Personal information
- Born: June 30, 1925 Newark, Ohio, U.S.
- Died: February 10, 2010 (aged 84) Morgantown, West Virginia, U.S.
- Listed height: 6 ft 5 in (1.96 m)
- Listed weight: 205 lb (93 kg)

Career information
- High school: Newark (Newark, Ohio)
- College: West Virginia (1946–1949)
- NBA draft: 1949: 3rd round
- Drafted by: Fort Wayne Pistons
- Playing career: 1949–1954
- Position: Small forward
- Number: 8, 17
- Coaching career: 1954–1978

Career history

Playing
- 1949–1953: Fort Wayne Pistons
- 1953–1954: New York Knicks

Coaching
- 1954–1960: West Virginia
- 1960–1967: Los Angeles Lakers
- 1972–1978: Purdue

Career highlights
- As player: NBA All-Star (1951); All-NBA Second Team (1950); As coach: 5× NBA All-Star Game head coach (1962–1964, 1966, 1967); NIT championship (1974); 4× SoCon Coach of the Year (1955, 1958–1960); As executive: NBA champion (1972);

Career NBA statistics
- Points: 4,070 (12.2 ppg)
- Rebounds: 1,609 (6.0 rpg)
- Assists: 961 (2.9 apg)
- Stats at NBA.com
- Stats at Basketball Reference

= Fred Schaus =

American basketball player and coach, college athletics administrator (1925–2010)
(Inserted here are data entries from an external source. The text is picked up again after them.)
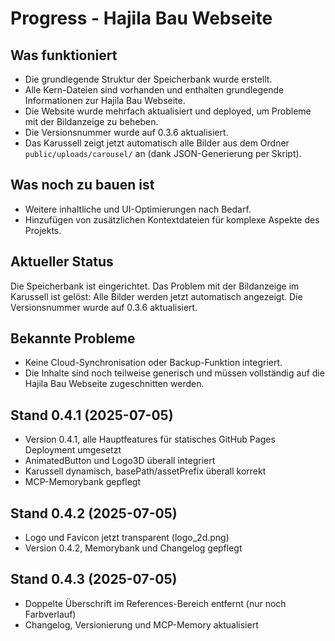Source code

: # Progress - Hajila Bau Webseite

## Was funktioniert
- Die grundlegende Struktur der Speicherbank wurde erstellt.
- Alle Kern-Dateien sind vorhanden und enthalten grundlegende Informationen zur Hajila Bau Webseite.
- Die Website wurde mehrfach aktualisiert und deployed, um Probleme mit der Bildanzeige zu beheben.
- Die Versionsnummer wurde auf 0.3.6 aktualisiert.
- Das Karussell zeigt jetzt automatisch alle Bilder aus dem Ordner `public/uploads/carousel/` an (dank JSON-Generierung per Skript).

## Was noch zu bauen ist
- Weitere inhaltliche und UI-Optimierungen nach Bedarf.
- Hinzufügen von zusätzlichen Kontextdateien für komplexe Aspekte des Projekts.

## Aktueller Status
Die Speicherbank ist eingerichtet. Das Problem mit der Bildanzeige im Karussell ist gelöst: Alle Bilder werden jetzt automatisch angezeigt. Die Versionsnummer wurde auf 0.3.6 aktualisiert.

## Bekannte Probleme
- Keine Cloud-Synchronisation oder Backup-Funktion integriert.
- Die Inhalte sind noch teilweise generisch und müssen vollständig auf die Hajila Bau Webseite zugeschnitten werden.

## Stand 0.4.1 (2025-07-05)
- Version 0.4.1, alle Hauptfeatures für statisches GitHub Pages Deployment umgesetzt
- AnimatedButton und Logo3D überall integriert
- Karussell dynamisch, basePath/assetPrefix überall korrekt
- MCP-Memorybank gepflegt

## Stand 0.4.2 (2025-07-05)
- Logo und Favicon jetzt transparent (logo_2d.png)
- Version 0.4.2, Memorybank und Changelog gepflegt

## Stand 0.4.3 (2025-07-05)
- Doppelte Überschrift im References-Bereich entfernt (nur noch Farbverlauf)
- Changelog, Versionierung und MCP-Memory aktualisiert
Frederick Appleton Schaus (June 30, 1925 – February 10, 2010) was an American basketball player, head coach and athletic director for the West Virginia University Mountaineers, player for the National Basketball Association's Fort Wayne Pistons and New York Knicks, general manager and head coach for the Los Angeles Lakers, head coach of Purdue University basketball, and a member of the NCAA Basketball Committee. He was born in Newark, Ohio.

==College career==

Schaus was recruited from out of state (Ohio) by the legendary coach Lee Patton in 1946 to play at West Virginia University. Under Patton, Fred developed into a top star among stars during that golden age of Mountaineer basketball. Among Schaus' many accomplishments was that he was the first to score 1,000 career points (1,009) at WVU. He was also selected to the All-American team in 1949.

==Professional career==
Schaus left West Virginia to join the Fort Wayne Pistons in the 1949–1950 season. He scored 14.3 points a game and a year later scored a career-best 15.3 points a game. He was selected to play in the first NBA All-Star Game and scored eight points for the West. However, he only averaged 14.1 points per game in 1952, and then in 1953 it dropped to 10.1 points per game.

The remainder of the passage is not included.